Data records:
=== Begin Enclosure ===

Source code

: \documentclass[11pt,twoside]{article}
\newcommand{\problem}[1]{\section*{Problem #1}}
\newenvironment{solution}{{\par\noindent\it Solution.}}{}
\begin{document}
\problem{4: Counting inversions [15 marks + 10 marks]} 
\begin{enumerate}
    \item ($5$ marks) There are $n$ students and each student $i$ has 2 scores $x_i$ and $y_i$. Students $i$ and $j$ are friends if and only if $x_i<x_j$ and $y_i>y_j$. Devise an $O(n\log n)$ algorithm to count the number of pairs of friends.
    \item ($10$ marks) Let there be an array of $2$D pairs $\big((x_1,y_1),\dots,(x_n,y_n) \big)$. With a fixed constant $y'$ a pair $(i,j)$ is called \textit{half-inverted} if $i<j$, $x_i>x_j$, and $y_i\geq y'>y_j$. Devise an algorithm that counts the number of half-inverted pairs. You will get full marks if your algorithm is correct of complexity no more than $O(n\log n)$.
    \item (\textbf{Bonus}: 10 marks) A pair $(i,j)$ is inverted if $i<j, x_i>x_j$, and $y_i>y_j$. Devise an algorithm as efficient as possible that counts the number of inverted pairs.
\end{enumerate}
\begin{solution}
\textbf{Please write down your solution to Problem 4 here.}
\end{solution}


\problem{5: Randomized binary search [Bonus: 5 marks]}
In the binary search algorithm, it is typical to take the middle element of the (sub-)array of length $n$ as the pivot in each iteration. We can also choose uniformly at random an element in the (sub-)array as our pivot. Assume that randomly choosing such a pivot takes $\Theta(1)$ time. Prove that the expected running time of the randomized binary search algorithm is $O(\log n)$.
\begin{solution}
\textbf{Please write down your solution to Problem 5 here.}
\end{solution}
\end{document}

=== End Enclosure ===

REQUIREMENT
From the records above, return each line where "search" occurs.

EXERCISE SOLUTION
\problem{5: Randomized binary search [Bonus: 5 marks]}
In the binary search algorithm, it is typical to take the middle element of the (sub-)array of length $n$ as the pivot in each iteration. We can also choose uniformly at random an element in the (sub-)array as our pivot. Assume that randomly choosing such a pivot takes $\Theta(1)$ time. Prove that the expected running time of the randomized binary search algorithm is $O(\log n)$.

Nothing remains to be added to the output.